* _WORK TO BE COMPLETED_: Every record must come back exactly as given.

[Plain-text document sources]
┌──

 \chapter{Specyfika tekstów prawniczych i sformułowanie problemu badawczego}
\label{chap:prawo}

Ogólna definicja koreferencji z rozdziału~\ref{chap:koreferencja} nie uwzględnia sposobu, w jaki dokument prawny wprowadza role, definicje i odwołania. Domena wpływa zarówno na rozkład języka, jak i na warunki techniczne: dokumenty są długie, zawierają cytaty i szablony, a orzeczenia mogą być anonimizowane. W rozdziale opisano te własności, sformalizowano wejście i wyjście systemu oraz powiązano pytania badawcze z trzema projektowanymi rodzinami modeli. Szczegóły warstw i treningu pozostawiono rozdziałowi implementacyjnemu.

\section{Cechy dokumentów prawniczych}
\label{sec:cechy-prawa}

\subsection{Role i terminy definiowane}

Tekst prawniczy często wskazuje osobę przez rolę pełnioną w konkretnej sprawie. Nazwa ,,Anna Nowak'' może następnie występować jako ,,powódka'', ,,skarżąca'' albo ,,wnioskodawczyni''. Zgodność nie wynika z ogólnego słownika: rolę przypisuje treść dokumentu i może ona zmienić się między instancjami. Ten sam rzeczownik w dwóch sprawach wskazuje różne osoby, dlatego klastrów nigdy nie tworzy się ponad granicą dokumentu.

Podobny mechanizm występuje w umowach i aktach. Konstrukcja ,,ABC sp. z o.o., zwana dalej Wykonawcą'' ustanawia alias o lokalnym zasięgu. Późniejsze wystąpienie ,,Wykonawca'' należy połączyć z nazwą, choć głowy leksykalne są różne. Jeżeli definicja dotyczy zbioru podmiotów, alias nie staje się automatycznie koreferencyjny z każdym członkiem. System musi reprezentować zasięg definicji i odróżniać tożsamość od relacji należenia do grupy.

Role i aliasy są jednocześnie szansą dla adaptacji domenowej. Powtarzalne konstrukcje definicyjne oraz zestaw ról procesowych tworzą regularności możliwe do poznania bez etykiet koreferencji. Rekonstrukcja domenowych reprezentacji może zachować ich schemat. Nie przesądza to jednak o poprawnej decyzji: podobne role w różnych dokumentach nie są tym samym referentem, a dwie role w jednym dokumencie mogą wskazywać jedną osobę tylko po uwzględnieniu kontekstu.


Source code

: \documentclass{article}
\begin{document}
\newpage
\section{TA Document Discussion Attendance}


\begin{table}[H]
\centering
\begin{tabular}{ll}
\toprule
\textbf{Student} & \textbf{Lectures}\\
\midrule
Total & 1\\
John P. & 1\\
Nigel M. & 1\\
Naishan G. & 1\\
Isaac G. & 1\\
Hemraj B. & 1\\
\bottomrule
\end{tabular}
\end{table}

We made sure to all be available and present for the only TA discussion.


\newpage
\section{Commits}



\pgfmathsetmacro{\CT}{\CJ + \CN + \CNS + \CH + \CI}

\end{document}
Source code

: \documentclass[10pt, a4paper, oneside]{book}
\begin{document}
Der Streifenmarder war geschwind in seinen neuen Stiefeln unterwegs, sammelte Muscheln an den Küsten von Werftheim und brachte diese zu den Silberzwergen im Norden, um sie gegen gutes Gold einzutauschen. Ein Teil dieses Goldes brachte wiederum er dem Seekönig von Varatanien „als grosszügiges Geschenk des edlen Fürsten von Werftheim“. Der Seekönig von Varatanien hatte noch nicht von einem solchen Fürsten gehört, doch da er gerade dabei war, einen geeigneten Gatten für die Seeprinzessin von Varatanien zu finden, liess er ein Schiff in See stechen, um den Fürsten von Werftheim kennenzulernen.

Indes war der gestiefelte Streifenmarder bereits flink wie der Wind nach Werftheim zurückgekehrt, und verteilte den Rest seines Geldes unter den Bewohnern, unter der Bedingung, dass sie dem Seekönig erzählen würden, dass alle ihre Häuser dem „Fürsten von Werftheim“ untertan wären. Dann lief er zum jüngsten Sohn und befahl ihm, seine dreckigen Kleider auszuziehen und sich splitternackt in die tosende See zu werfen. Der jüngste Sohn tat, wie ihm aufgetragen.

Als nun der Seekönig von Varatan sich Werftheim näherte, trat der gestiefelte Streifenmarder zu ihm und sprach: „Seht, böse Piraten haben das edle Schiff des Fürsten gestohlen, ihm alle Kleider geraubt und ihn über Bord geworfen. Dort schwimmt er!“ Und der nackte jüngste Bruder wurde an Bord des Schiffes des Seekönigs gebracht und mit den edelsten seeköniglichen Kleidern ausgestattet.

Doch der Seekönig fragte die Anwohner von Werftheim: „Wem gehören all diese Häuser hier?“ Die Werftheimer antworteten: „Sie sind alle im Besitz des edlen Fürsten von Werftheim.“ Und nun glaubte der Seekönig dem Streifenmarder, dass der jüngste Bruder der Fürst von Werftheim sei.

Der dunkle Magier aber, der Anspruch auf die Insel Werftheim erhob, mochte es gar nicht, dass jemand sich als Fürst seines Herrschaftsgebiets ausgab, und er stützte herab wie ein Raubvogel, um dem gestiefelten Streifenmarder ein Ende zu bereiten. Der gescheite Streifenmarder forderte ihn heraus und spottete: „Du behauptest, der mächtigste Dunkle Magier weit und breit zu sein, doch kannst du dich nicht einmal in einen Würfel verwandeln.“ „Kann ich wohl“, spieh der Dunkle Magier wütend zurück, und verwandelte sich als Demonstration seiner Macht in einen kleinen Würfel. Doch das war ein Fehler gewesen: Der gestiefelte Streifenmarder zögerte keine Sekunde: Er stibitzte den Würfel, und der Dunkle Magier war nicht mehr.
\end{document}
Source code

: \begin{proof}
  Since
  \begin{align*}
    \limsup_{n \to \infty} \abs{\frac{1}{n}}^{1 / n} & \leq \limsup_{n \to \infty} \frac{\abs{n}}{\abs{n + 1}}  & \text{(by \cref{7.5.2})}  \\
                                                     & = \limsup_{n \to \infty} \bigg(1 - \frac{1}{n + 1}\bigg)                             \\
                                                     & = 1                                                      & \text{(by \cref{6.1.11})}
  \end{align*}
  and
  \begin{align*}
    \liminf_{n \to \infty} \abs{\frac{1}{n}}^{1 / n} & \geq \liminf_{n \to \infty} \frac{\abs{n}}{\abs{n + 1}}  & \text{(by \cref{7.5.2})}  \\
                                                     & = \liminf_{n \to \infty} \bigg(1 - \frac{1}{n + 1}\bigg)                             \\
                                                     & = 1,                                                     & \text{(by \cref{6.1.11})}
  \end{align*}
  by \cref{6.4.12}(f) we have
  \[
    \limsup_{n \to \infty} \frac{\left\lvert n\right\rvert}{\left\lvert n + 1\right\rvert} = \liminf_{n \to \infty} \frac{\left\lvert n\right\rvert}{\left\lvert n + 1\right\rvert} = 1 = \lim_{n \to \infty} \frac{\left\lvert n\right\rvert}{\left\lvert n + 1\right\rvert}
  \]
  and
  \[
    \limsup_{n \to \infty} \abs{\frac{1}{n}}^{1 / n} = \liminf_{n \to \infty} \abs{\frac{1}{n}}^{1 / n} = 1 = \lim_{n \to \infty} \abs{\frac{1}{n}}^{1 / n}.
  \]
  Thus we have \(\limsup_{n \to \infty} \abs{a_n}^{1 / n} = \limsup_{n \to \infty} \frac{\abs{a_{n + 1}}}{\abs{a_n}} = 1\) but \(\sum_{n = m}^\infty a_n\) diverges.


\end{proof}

└──

* _WRITTEN RESPONSE_:
 \chapter{Specyfika tekstów prawniczych i sformułowanie problemu badawczego}
\label{chap:prawo}

Ogólna definicja koreferencji z rozdziału~\ref{chap:koreferencja} nie uwzględnia sposobu, w jaki dokument prawny wprowadza role, definicje i odwołania. Domena wpływa zarówno na rozkład języka, jak i na warunki techniczne: dokumenty są długie, zawierają cytaty i szablony, a orzeczenia mogą być anonimizowane. W rozdziale opisano te własności, sformalizowano wejście i wyjście systemu oraz powiązano pytania badawcze z trzema projektowanymi rodzinami modeli. Szczegóły warstw i treningu pozostawiono rozdziałowi implementacyjnemu.

\section{Cechy dokumentów prawniczych}
\label{sec:cechy-prawa}

\subsection{Role i terminy definiowane}

Tekst prawniczy często wskazuje osobę przez rolę pełnioną w konkretnej sprawie. Nazwa ,,Anna Nowak'' może następnie występować jako ,,powódka'', ,,skarżąca'' albo ,,wnioskodawczyni''. Zgodność nie wynika z ogólnego słownika: rolę przypisuje treść dokumentu i może ona zmienić się między instancjami. Ten sam rzeczownik w dwóch sprawach wskazuje różne osoby, dlatego klastrów nigdy nie tworzy się ponad granicą dokumentu.

Podobny mechanizm występuje w umowach i aktach. Konstrukcja ,,ABC sp. z o.o., zwana dalej Wykonawcą'' ustanawia alias o lokalnym zasięgu. Późniejsze wystąpienie ,,Wykonawca'' należy połączyć z nazwą, choć głowy leksykalne są różne. Jeżeli definicja dotyczy zbioru podmiotów, alias nie staje się automatycznie koreferencyjny z każdym członkiem. System musi reprezentować zasięg definicji i odróżniać tożsamość od relacji należenia do grupy.

Role i aliasy są jednocześnie szansą dla adaptacji domenowej. Powtarzalne konstrukcje definicyjne oraz zestaw ról procesowych tworzą regularności możliwe do poznania bez etykiet koreferencji. Rekonstrukcja domenowych reprezentacji może zachować ich schemat. Nie przesądza to jednak o poprawnej decyzji: podobne role w różnych dokumentach nie są tym samym referentem, a dwie role w jednym dokumencie mogą wskazywać jedną osobę tylko po uwzględnieniu kontekstu.


Source code

: \documentclass{article}
\begin{document}
\newpage
\section{TA Document Discussion Attendance}


\begin{table}[H]
\centering
\begin{tabular}{ll}
\toprule
\textbf{Student} & \textbf{Lectures}\\
\midrule
Total & 1\\
John P. & 1\\
Nigel M. & 1\\
Naishan G. & 1\\
Isaac G. & 1\\
Hemraj B. & 1\\
\bottomrule
\end{tabular}
\end{table}

We made sure to all be available and present for the only TA discussion.


\newpage
\section{Commits}



\pgfmathsetmacro{\CT}{\CJ + \CN + \CNS + \CH + \CI}

\end{document}
Source code

: \documentclass[10pt, a4paper, oneside]{book}
\begin{document}
Der Streifenmarder war geschwind in seinen neuen Stiefeln unterwegs, sammelte Muscheln an den Küsten von Werftheim und brachte diese zu den Silberzwergen im Norden, um sie gegen gutes Gold einzutauschen. Ein Teil dieses Goldes brachte wiederum er dem Seekönig von Varatanien „als grosszügiges Geschenk des edlen Fürsten von Werftheim“. Der Seekönig von Varatanien hatte noch nicht von einem solchen Fürsten gehört, doch da er gerade dabei war, einen geeigneten Gatten für die Seeprinzessin von Varatanien zu finden, liess er ein Schiff in See stechen, um den Fürsten von Werftheim kennenzulernen.

Indes war der gestiefelte Streifenmarder bereits flink wie der Wind nach Werftheim zurückgekehrt, und verteilte den Rest seines Geldes unter den Bewohnern, unter der Bedingung, dass sie dem Seekönig erzählen würden, dass alle ihre Häuser dem „Fürsten von Werftheim“ untertan wären. Dann lief er zum jüngsten Sohn und befahl ihm, seine dreckigen Kleider auszuziehen und sich splitternackt in die tosende See zu werfen. Der jüngste Sohn tat, wie ihm aufgetragen.

Als nun der Seekönig von Varatan sich Werftheim näherte, trat der gestiefelte Streifenmarder zu ihm und sprach: „Seht, böse Piraten haben das edle Schiff des Fürsten gestohlen, ihm alle Kleider geraubt und ihn über Bord geworfen. Dort schwimmt er!“ Und der nackte jüngste Bruder wurde an Bord des Schiffes des Seekönigs gebracht und mit den edelsten seeköniglichen Kleidern ausgestattet.

Doch der Seekönig fragte die Anwohner von Werftheim: „Wem gehören all diese Häuser hier?“ Die Werftheimer antworteten: „Sie sind alle im Besitz des edlen Fürsten von Werftheim.“ Und nun glaubte der Seekönig dem Streifenmarder, dass der jüngste Bruder der Fürst von Werftheim sei.

Der dunkle Magier aber, der Anspruch auf die Insel Werftheim erhob, mochte es gar nicht, dass jemand sich als Fürst seines Herrschaftsgebiets ausgab, und er stützte herab wie ein Raubvogel, um dem gestiefelten Streifenmarder ein Ende zu bereiten. Der gescheite Streifenmarder forderte ihn heraus und spottete: „Du behauptest, der mächtigste Dunkle Magier weit und breit zu sein, doch kannst du dich nicht einmal in einen Würfel verwandeln.“ „Kann ich wohl“, spieh der Dunkle Magier wütend zurück, und verwandelte sich als Demonstration seiner Macht in einen kleinen Würfel. Doch das war ein Fehler gewesen: Der gestiefelte Streifenmarder zögerte keine Sekunde: Er stibitzte den Würfel, und der Dunkle Magier war nicht mehr.
\end{document}
Source code

: \begin{proof}
  Since
  \begin{align*}
    \limsup_{n \to \infty} \abs{\frac{1}{n}}^{1 / n} & \leq \limsup_{n \to \infty} \frac{\abs{n}}{\abs{n + 1}}  & \text{(by \cref{7.5.2})}  \\
                                                     & = \limsup_{n \to \infty} \bigg(1 - \frac{1}{n + 1}\bigg)                             \\
                                                     & = 1                                                      & \text{(by \cref{6.1.11})}
  \end{align*}
  and
  \begin{align*}
    \liminf_{n \to \infty} \abs{\frac{1}{n}}^{1 / n} & \geq \liminf_{n \to \infty} \frac{\abs{n}}{\abs{n + 1}}  & \text{(by \cref{7.5.2})}  \\
                                                     & = \liminf_{n \to \infty} \bigg(1 - \frac{1}{n + 1}\bigg)                             \\
                                                     & = 1,                                                     & \text{(by \cref{6.1.11})}
  \end{align*}
  by \cref{6.4.12}(f) we have
  \[
    \limsup_{n \to \infty} \frac{\left\lvert n\right\rvert}{\left\lvert n + 1\right\rvert} = \liminf_{n \to \infty} \frac{\left\lvert n\right\rvert}{\left\lvert n + 1\right\rvert} = 1 = \lim_{n \to \infty} \frac{\left\lvert n\right\rvert}{\left\lvert n + 1\right\rvert}
  \]
  and
  \[
    \limsup_{n \to \infty} \abs{\frac{1}{n}}^{1 / n} = \liminf_{n \to \infty} \abs{\frac{1}{n}}^{1 / n} = 1 = \lim_{n \to \infty} \abs{\frac{1}{n}}^{1 / n}.
  \]
  Thus we have \(\limsup_{n \to \infty} \abs{a_n}^{1 / n} = \limsup_{n \to \infty} \frac{\abs{a_{n + 1}}}{\abs{a_n}} = 1\) but \(\sum_{n = m}^\infty a_n\) diverges.


\end{proof}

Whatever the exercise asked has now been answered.